Review configuration
The Review configuration window displays your selections in SQL code. If you want to change the configuration, you must go back through the Load data wizard workflow to the section that you want to change and amend your selection. You cannot edit the SQL code in the Review configuration window.
- Select Run ingestion to load your data. The Load data wizard completes and your configuration will run in the Develop Space inside the Firebolt Workspace. The main window in the SQL editor contains the SQL script that configures your load data selections, and may contain several queries.
View results and query statistics
After your load data job completes, you can view the results of each query that was configured by the Load data wizard in Firebolt user interface under Results in the bottom window. If you need to edit the queries, you can enter the change into the SQL Editor directly and select Run.
- View information about your query in the Statistics tab. This information contains the status of the query, how long it took to run, and the number of rows processed during the data loading job.
-
View metrics in the Query Profile tab for each operator used in your query. Select an operation to view metrics. These metrics include the following:
- The output cardinality - the number of rows each operator produced.
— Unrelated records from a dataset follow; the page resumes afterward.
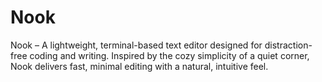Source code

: # Nook
Nook – A lightweight, terminal-based text editor designed for distraction-free coding and writing. Inspired by the cozy simplicity of a quiet corner, Nook delivers fast, minimal editing with a natural, intuitive feel.
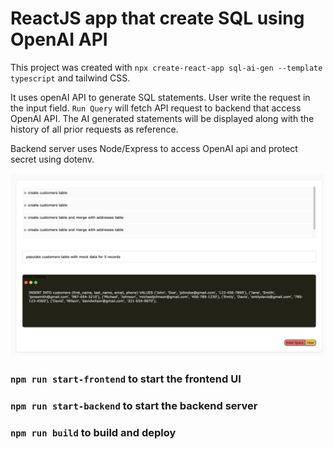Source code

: # ReactJS app that create SQL using OpenAI API

This project was created with `npx create-react-app sql-ai-gen --template typescript` and tailwind CSS.

It uses openAI API to generate SQL statements. User write the request in the input field. `Run Query` will fetch API request to backend that access OpenAI API. The AI generated statements will be displayed along with the history of all prior requests as reference.

Backend server uses Node/Express to access OpenAI api and protect secret using dotenv.

![dashboard](public/sample.jpg)

### `npm run start-frontend` to start the frontend UI

### `npm run start-backend` to start the backend server

### `npm run build` to build and deploy
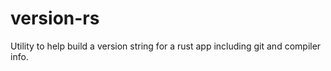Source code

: # version-rs
Utility to help build a version string for a rust app including git and compiler info.
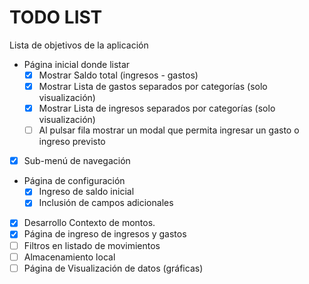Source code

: # TODO LIST

Lista de objetivos de la aplicación

- Página inicial donde listar
  - [x] Mostrar Saldo total (ingresos - gastos)
  - [x] Mostrar Lista de gastos separados por categorías (solo visualización)
  - [x] Mostrar Lista de ingresos separados por categorías (solo visualización)
  - [ ] Al pulsar fila mostrar un modal que permita ingresar un gasto o ingreso previsto
- [x] Sub-menú de navegación
- Página de configuración
  - [x] Ingreso de saldo inicial
  - [x] Inclusión de campos adicionales
- [x] Desarrollo Contexto de montos.
- [x] Página de ingreso de ingresos y gastos
- [ ] Filtros en listado de movimientos
- [ ] Almacenamiento local
- [ ] Página de Visualización de datos (gráficas)
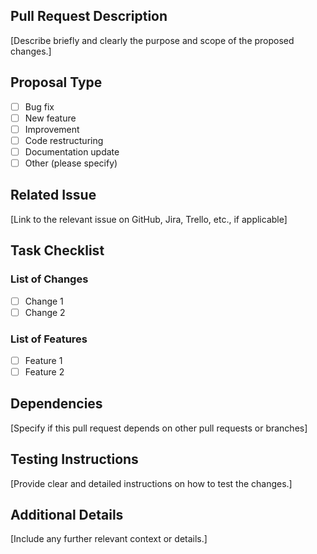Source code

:## Pull Request Description

[Describe briefly and clearly the purpose and scope of the proposed changes.]

## Proposal Type

- [ ] Bug fix
- [ ] New feature
- [ ] Improvement
- [ ] Code restructuring
- [ ] Documentation update
- [ ] Other (please specify)

## Related Issue

[Link to the relevant issue on GitHub, Jira, Trello, etc., if applicable]

## Task Checklist

### List of Changes

- [ ] Change 1
- [ ] Change 2

### List of Features

- [ ] Feature 1
- [ ] Feature 2

## Dependencies

[Specify if this pull request depends on other pull requests or branches]

## Testing Instructions

[Provide clear and detailed instructions on how to test the changes.]

## Additional Details

[Include any further relevant context or details.]

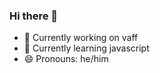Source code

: ### Hi there 👋

- 🔭 Currently working on vaff
- 🌱 Currently learning javascript
- 😄 Pronouns: he/him
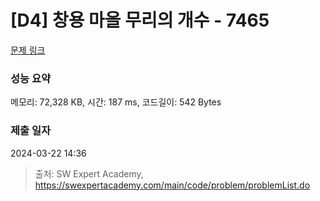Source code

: # [D4] 창용 마을 무리의 개수 - 7465 

[문제 링크](https://swexpertacademy.com/main/code/problem/problemDetail.do?contestProbId=AWngfZVa9XwDFAQU) 

### 성능 요약

메모리: 72,328 KB, 시간: 187 ms, 코드길이: 542 Bytes

### 제출 일자

2024-03-22 14:36



> 출처: SW Expert Academy, https://swexpertacademy.com/main/code/problem/problemList.do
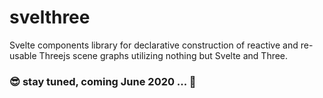 # svelthree

Svelte components library for declarative construction of reactive and re-usable Threejs scene graphs utilizing nothing but Svelte and Three.

### 😎 stay tuned, coming June 2020 ... 🚀



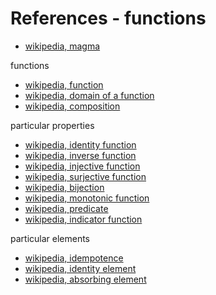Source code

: 
<!-- ======================================================================= -->
# References - functions

* [wikipedia, magma](https://en.wikipedia.org/wiki/Magma_%28algebra%29)

functions

* [wikipedia, function](https://en.wikipedia.org/wiki/Function_%28mathematics%29)
* [wikipedia, domain of a function](https://en.wikipedia.org/wiki/Domain_of_a_function)
* [wikipedia, composition](https://en.wikipedia.org/wiki/Function_composition)

particular properties

* [wikipedia, identity function](https://en.wikipedia.org/wiki/Identity_function)
* [wikipedia, inverse function](https://en.wikipedia.org/wiki/Inverse_function)
* [wikipedia, injective function](https://en.wikipedia.org/wiki/Injective_function)
* [wikipedia, surjective function](https://en.wikipedia.org/wiki/Surjective_function)
* [wikipedia, bijection](https://en.wikipedia.org/wiki/Bijection)
* [wikipedia, monotonic function](https://en.wikipedia.org/wiki/Monotonic_function)
* [wikipedia, predicate](https://en.wikipedia.org/wiki/Predicate_%28mathematical_logic%29)
* [wikipedia, indicator function](https://en.wikipedia.org/wiki/Indicator_function)

particular elements

* [wikipedia, idempotence](https://en.wikipedia.org/wiki/Idempotence)
* [wikipedia, identity element](https://en.wikipedia.org/wiki/Identity_element)
* [wikipedia, absorbing element](https://en.wikipedia.org/wiki/Absorbing_element)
- The thread time - the sum of the wall clock time that threads spent to run the selected operation across all nodes.
- The CPU time - the sum of the time that threads that ran the operator were scheduled on a CPU core.
- The output types - the data types of the result of the query.
You can use metrics in the Query Profile tab to analyze and measure the efficiency and performance of your query. For example, If the CPU time is much smaller than thread time, the input-output (IO) latency may be high or the engine that you are using may be running multiple queries at the same time. For more information, see Example with ANALYZE.
- View monitoring information including the percent CPU, memory, disk use and cache read in the Engine monitoring tab. Information is shown from the last 5 minutes by default. Select a different time interval from the drop-down menu next to Last 5 minutes. You can also select the Refresh icon next to the drop-down menu to update the graphical information.
-
View detailed information associated with each query in the Query history tab. This information includes the query status, start time, number of rows and bytes scanned during the load, user and account information. You can do the following:
- Select the Refresh icon to update the query history and ID.
- Select the filter icon () to remove or add columns to display.
- Select the More options icon () to export the contents of the Query history tab to a JSON or CSV file.